*** EXTRACTED INFORMATION ***
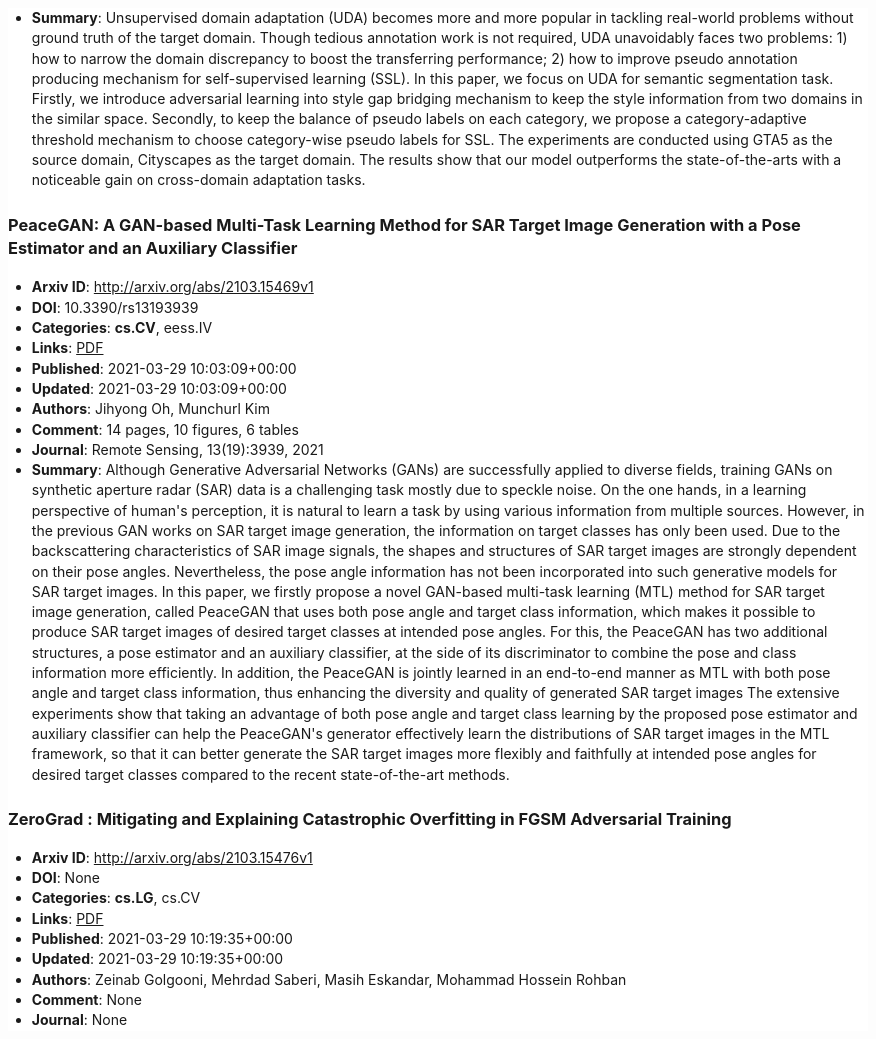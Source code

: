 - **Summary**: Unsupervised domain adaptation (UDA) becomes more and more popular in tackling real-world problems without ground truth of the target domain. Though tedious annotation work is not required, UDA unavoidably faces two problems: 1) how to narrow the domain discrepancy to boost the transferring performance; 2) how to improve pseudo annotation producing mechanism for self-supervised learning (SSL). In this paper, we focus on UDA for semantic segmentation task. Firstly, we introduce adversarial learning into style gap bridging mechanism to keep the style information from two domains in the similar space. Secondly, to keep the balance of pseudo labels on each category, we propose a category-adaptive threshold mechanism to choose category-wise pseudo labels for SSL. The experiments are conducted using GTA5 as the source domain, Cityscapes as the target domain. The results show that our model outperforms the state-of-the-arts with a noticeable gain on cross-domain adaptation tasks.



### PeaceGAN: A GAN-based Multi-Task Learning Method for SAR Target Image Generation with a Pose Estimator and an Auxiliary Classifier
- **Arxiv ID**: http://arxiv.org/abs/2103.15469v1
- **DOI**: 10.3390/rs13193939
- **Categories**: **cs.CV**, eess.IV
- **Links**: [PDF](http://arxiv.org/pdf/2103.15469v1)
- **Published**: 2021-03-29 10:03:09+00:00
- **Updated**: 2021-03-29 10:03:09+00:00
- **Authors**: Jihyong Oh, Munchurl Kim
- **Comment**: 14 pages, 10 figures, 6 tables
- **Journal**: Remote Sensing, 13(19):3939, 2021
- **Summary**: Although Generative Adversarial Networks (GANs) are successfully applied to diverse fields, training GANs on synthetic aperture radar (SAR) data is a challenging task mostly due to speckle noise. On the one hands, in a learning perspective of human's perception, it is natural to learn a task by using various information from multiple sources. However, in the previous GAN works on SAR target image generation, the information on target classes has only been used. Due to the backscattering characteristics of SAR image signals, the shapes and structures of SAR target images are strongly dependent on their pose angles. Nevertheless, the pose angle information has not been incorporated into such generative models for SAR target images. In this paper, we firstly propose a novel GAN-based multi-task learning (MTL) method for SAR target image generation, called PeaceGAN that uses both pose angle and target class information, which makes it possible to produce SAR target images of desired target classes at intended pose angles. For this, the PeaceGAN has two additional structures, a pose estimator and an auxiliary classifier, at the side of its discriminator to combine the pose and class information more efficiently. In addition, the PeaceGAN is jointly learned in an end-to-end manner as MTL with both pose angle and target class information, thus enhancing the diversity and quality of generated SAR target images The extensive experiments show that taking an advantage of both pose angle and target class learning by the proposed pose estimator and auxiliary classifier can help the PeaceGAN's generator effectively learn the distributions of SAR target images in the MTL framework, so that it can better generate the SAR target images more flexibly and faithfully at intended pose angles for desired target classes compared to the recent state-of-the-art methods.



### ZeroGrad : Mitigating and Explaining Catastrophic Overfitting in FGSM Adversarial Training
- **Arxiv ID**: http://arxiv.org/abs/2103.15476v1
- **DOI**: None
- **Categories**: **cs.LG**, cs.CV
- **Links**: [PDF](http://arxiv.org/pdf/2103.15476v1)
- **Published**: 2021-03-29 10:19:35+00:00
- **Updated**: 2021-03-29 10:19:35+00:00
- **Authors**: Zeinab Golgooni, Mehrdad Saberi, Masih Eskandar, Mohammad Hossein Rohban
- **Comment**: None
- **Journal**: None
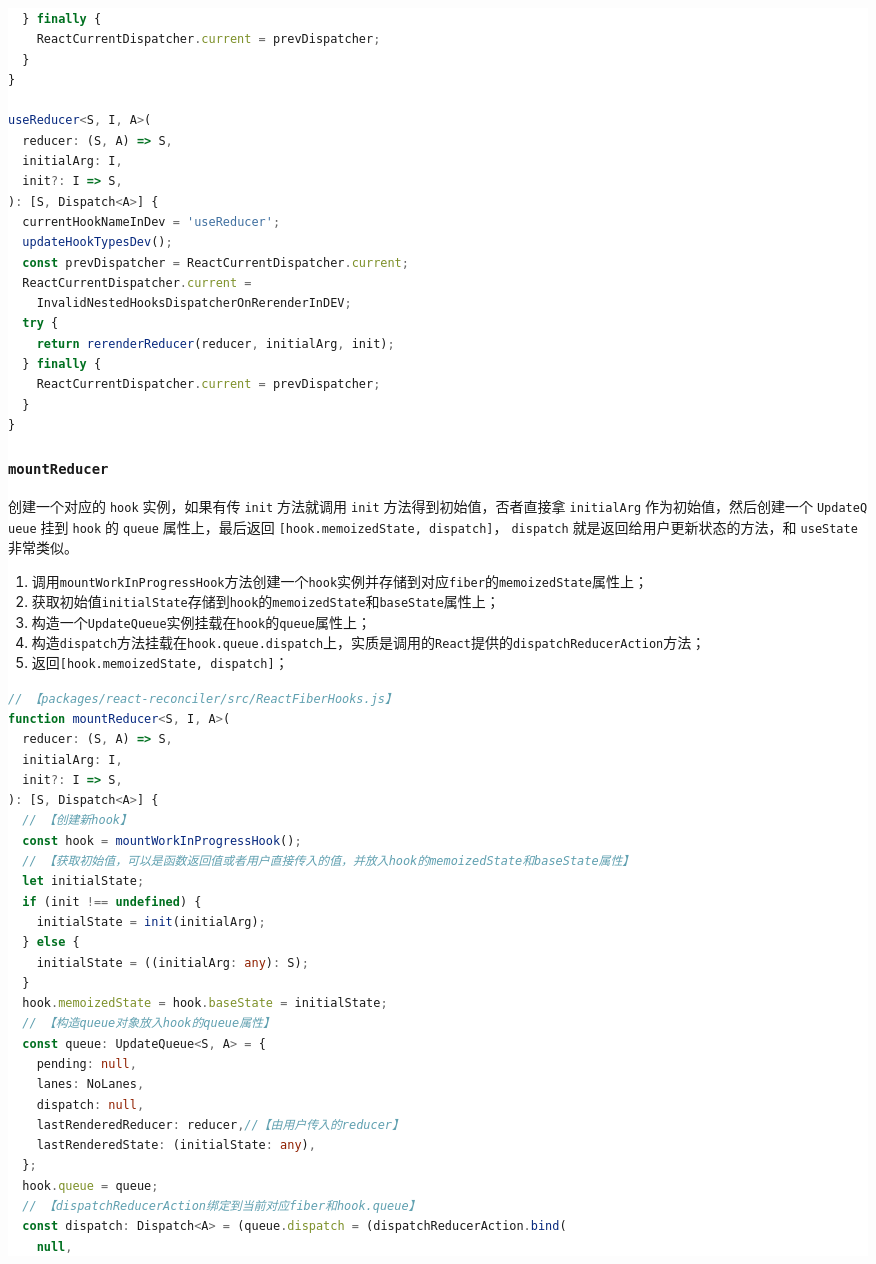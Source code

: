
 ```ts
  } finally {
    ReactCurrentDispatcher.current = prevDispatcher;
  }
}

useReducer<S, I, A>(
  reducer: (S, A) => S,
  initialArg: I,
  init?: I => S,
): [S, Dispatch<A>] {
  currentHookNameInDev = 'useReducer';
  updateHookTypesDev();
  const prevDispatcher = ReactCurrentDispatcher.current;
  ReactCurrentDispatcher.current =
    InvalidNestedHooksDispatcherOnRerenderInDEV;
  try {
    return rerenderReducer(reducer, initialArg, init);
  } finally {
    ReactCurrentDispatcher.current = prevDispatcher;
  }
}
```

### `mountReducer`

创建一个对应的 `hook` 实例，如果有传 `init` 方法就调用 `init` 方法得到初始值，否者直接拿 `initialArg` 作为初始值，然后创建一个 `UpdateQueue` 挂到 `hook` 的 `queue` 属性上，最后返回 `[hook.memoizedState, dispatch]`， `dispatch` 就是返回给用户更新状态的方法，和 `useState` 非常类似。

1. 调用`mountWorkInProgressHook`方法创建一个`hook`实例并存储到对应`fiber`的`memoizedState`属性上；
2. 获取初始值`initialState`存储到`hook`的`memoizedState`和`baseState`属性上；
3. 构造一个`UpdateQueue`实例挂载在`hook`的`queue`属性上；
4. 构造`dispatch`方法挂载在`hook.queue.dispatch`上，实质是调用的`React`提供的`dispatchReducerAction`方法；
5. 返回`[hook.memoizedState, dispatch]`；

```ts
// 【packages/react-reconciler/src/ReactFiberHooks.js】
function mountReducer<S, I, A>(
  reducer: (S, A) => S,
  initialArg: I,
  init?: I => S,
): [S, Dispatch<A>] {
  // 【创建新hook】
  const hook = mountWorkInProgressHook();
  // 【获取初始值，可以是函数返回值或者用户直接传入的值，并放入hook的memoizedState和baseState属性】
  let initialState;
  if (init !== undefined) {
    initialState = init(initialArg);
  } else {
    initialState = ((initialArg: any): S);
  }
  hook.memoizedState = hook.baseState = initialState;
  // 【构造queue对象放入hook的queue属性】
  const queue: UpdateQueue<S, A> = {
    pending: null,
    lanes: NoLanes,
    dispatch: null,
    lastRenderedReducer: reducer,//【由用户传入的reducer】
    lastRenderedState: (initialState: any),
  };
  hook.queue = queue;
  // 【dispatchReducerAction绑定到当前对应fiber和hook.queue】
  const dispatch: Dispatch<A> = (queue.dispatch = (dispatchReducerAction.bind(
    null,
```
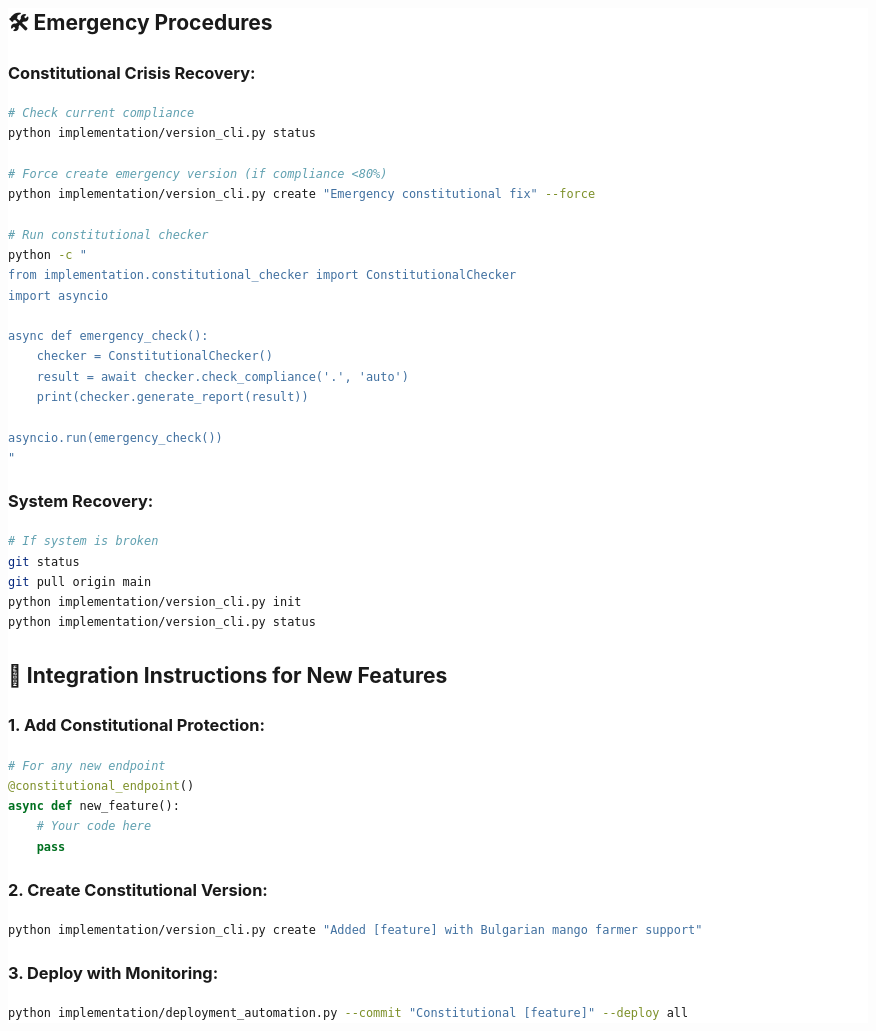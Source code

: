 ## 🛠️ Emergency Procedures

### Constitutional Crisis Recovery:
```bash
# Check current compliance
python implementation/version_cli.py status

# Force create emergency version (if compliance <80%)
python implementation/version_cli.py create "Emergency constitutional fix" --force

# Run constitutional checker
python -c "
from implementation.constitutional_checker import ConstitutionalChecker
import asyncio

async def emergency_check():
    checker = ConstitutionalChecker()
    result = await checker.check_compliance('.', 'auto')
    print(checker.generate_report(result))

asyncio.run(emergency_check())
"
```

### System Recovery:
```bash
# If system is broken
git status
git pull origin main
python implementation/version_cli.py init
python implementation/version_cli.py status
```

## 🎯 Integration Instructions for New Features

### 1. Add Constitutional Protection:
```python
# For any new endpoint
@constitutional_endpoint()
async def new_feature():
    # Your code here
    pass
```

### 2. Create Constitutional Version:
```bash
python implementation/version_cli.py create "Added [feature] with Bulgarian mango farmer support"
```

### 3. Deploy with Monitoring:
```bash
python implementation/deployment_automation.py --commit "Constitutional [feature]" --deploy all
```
*** End of EXTRACTED INFORMATION ***
- _EXERCISE GOAL_
Above are the lines; repeat exactly the ones from the line containing "- **Categories**: **cs.CV**, eess.IV" down to the line containing "- **Journal**: Remote", both inclusive.

- _OUTPUT_
- **Categories**: **cs.CV**, eess.IV
- **Links**: [PDF](http://arxiv.org/pdf/2103.15469v1)
- **Published**: 2021-03-29 10:03:09+00:00
- **Updated**: 2021-03-29 10:03:09+00:00
- **Authors**: Jihyong Oh, Munchurl Kim
- **Comment**: 14 pages, 10 figures, 6 tables
- **Journal**: Remote Sensing, 13(19):3939, 2021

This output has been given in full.